[Task]
Scan the records below for lines with the word "Angular", then state how many you find and nothing else.

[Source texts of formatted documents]
· · · · ·
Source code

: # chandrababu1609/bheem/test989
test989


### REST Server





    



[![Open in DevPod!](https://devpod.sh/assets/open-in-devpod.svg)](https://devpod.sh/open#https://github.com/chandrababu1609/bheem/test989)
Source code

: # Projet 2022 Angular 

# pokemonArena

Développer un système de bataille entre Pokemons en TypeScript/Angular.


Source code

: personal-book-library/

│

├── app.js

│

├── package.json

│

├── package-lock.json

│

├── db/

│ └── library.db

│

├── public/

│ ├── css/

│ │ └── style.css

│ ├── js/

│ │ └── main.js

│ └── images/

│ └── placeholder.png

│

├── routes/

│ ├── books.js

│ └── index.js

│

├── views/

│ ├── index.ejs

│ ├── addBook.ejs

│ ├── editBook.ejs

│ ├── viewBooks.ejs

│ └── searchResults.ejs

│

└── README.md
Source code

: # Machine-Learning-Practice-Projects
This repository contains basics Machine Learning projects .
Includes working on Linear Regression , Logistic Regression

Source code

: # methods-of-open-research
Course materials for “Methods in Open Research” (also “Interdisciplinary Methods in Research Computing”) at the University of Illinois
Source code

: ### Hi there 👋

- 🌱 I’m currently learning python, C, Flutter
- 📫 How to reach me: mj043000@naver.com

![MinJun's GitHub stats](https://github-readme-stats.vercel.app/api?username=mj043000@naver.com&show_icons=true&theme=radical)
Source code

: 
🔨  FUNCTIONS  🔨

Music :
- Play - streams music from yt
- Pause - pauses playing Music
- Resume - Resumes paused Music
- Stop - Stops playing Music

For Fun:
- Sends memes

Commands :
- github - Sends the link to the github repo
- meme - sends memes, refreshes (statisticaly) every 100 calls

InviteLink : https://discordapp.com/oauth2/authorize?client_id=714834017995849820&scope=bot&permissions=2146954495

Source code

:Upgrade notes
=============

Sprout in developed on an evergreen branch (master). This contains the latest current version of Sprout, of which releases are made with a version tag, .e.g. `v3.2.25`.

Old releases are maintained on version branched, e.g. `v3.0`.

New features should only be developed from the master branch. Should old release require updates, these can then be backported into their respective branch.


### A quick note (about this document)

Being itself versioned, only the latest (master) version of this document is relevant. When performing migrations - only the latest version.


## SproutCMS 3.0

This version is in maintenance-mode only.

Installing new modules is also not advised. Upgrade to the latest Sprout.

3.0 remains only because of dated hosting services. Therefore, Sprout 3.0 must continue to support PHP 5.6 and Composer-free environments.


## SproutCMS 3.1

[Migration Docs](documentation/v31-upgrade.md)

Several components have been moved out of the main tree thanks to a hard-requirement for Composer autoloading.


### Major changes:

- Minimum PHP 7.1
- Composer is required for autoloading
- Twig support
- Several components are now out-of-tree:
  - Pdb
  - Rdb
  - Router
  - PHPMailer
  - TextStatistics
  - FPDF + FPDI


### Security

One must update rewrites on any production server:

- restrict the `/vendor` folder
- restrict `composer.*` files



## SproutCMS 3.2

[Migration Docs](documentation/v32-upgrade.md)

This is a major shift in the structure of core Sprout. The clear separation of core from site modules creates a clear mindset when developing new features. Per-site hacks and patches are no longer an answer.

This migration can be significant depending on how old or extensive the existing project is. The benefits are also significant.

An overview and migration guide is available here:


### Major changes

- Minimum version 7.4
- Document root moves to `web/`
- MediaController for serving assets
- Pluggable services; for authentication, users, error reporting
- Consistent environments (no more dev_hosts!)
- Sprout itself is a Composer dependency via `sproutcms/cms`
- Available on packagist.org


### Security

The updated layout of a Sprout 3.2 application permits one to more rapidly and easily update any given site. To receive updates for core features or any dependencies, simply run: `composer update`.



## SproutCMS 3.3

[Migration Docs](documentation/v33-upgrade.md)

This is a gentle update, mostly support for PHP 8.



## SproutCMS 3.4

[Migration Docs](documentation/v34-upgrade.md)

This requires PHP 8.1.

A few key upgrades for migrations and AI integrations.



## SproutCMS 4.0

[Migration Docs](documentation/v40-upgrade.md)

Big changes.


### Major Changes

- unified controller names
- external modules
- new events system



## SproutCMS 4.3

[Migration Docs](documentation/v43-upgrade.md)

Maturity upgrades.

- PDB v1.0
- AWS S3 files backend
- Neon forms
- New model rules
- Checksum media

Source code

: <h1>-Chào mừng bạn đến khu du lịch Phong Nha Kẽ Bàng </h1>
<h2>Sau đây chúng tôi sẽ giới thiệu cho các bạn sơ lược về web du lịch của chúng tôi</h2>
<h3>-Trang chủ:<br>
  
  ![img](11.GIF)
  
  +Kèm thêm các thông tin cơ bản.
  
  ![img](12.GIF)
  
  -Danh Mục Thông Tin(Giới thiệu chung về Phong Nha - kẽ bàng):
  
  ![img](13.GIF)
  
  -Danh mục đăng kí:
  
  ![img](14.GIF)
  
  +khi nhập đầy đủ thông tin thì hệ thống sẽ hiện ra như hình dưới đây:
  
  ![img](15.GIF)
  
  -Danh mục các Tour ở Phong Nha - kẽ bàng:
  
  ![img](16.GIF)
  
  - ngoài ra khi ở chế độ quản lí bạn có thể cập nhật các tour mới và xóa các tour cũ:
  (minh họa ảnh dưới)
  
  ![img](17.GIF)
· · · · ·
[Completed task]
2